A stone is launched upward at `45^(@)` with speed `v_(0)`. A bee follow the trajectory of the stone at a constant speed equal to the initial speed of the stone.
(a) Find the radius of curvature at the top point of the trajectory.
(b) What is the acceleration of the bee at the top point of the trajectory? For the stone, neglect the air resistance.
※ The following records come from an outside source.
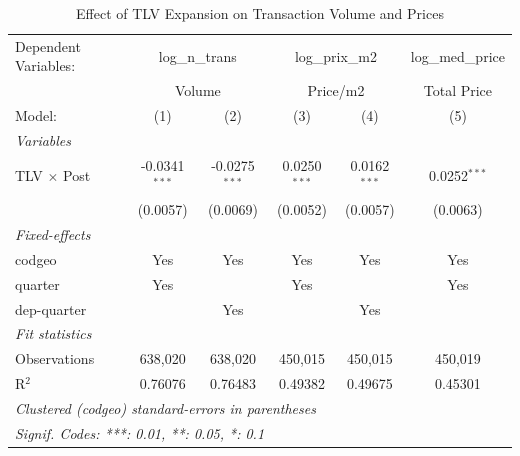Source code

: 
\begin{table}[htbp]
   \caption{\label{tab:did_main} Effect of TLV Expansion on Transaction Volume and Prices}
   \centering
   \begin{tabular}{lccccc}
      \tabularnewline \midrule \midrule
      Dependent Variables: & \multicolumn{2}{c}{log\_n\_trans} & \multicolumn{2}{c}{log\_prix\_m2} & log\_med\_price\\
       & \multicolumn{2}{c}{Volume} & \multicolumn{2}{c}{Price/m2} & Total Price \\ 
      Model:             & (1)             & (2)             & (3)            & (4)            & (5)\\  
      \midrule
      \emph{Variables}\\
      TLV $\times$ Post  & -0.0341$^{***}$ & -0.0275$^{***}$ & 0.0250$^{***}$ & 0.0162$^{***}$ & 0.0252$^{***}$\\   
                         & (0.0057)        & (0.0069)        & (0.0052)       & (0.0057)       & (0.0063)\\   
      \midrule
      \emph{Fixed-effects}\\
      codgeo             & Yes             & Yes             & Yes            & Yes            & Yes\\  
      quarter            & Yes             &                 & Yes            &                & Yes\\  
      dep-quarter        &                 & Yes             &                & Yes            & \\  
      \midrule
      \emph{Fit statistics}\\
      Observations       & 638,020         & 638,020         & 450,015        & 450,015        & 450,019\\  
      R$^2$              & 0.76076         & 0.76483         & 0.49382        & 0.49675        & 0.45301\\  
      \midrule \midrule
      \multicolumn{6}{l}{\emph{Clustered (codgeo) standard-errors in parentheses}}\\
      \multicolumn{6}{l}{\emph{Signif. Codes: ***: 0.01, **: 0.05, *: 0.1}}\\
   \end{tabular}
\end{table}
To solve the problem step by step, we will break it down into two parts as per the question. ### Part (a): Find the radius of curvature at the top point of the trajectory. 1. **Understanding the Motion**: - The stone is launched at an angle of \(45^\circ\) with an initial speed \(v_0\). - At the top point of the trajectory, the vertical component of the velocity becomes zero, while the horizontal component remains. 2. **Calculating the Components of Velocity**: - The horizontal component of the velocity \(v_x\) at the top point is given by: \[ v_x = v_0 \cos(45^\circ) = \frac{v_0}{\sqrt{2}} \] - The vertical component of the velocity \(v_y\) at the top point is: \[ v_y = v_0 \sin(45^\circ) = \frac{v_0}{\sqrt{2}} \] - At the top point, \(v_y = 0\) and \(v_x = \frac{v_0}{\sqrt{2}}\). 3. **Normal Acceleration at the Top Point**: - The only acceleration acting on the stone at the top point is the gravitational acceleration \(g\) acting downward. - The normal acceleration \(a_n\) is given by the formula: \[ a_n = \frac{v^2}{R} \] - Here, \(v\) is the horizontal velocity \(v_x\) at the top point. 4. **Setting Up the Equation**: - We can equate the normal acceleration to gravitational acceleration: \[ g = \frac{v_x^2}{R} \] - Substituting \(v_x = \frac{v_0}{\sqrt{2}}\): \[ g = \frac{\left(\frac{v_0}{\sqrt{2}}\right)^2}{R} \] - Simplifying gives: \[ g = \frac{v_0^2}{2R} \] 5. **Solving for Radius of Curvature \(R\)**: - Rearranging the equation to solve for \(R\): \[ R = \frac{v_0^2}{2g} \] ### Part (b): What is the acceleration of the bee at the top point of the trajectory? 1. **Understanding the Bee's Motion**: - The bee follows the stone at a constant speed \(v_0\). Since it follows the trajectory, it experiences circular motion. 2. **Acceleration of the Bee**: - The bee's acceleration at the top point is the normal acceleration because it is moving with constant speed along the curved path. - The normal acceleration \(a_n\) is given by: \[ a_n = \frac{v^2}{R} \] - Substituting \(v = v_0\) and \(R = \frac{v_0^2}{2g}\): \[ a_n = \frac{v_0^2}{\frac{v_0^2}{2g}} = 2g \] ### Final Answers: - **(a)** The radius of curvature at the top point of the trajectory is: \[ R = \frac{v_0^2}{2g} \] - **(b)** The acceleration of the bee at the top point of the trajectory is: \[ a = 2g \]